▸ What you have to do:
All entries are to be copied verbatim, while the pictures stay out.

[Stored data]
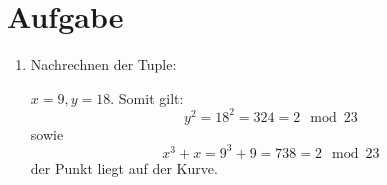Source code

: \documentclass[DIN, pagenumber=false, fontsize=11pt, parskip=half]{scrartcl}
\begin{document}
    \section{Aufgabe}
    \begin{enumerate}[label=\alph*)]
        \item Nachrechnen der Tuple:
        
            $x=9, y=18$. Somit gilt:
            \begin{equation}
                y^2 = 18^2 = 324 = 2 \mod 23
            \end{equation}
            sowie
            \begin{equation}
                x^3 + x = 9^3 + 9 = 738 = 2 \mod 23
            \end{equation}
            der Punkt liegt auf der Kurve.


\end{enumerate}
\end{document}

▸ Expected answer:
Source code

: \documentclass[DIN, pagenumber=false, fontsize=11pt, parskip=half]{scrartcl}
\begin{document}
    \section{Aufgabe}
    \begin{enumerate}[label=\alph*)]
        \item Nachrechnen der Tuple:
        
            $x=9, y=18$. Somit gilt:
            \begin{equation}
                y^2 = 18^2 = 324 = 2 \mod 23
            \end{equation}
            sowie
            \begin{equation}
                x^3 + x = 9^3 + 9 = 738 = 2 \mod 23
            \end{equation}
            der Punkt liegt auf der Kurve.


\end{enumerate}
\end{document}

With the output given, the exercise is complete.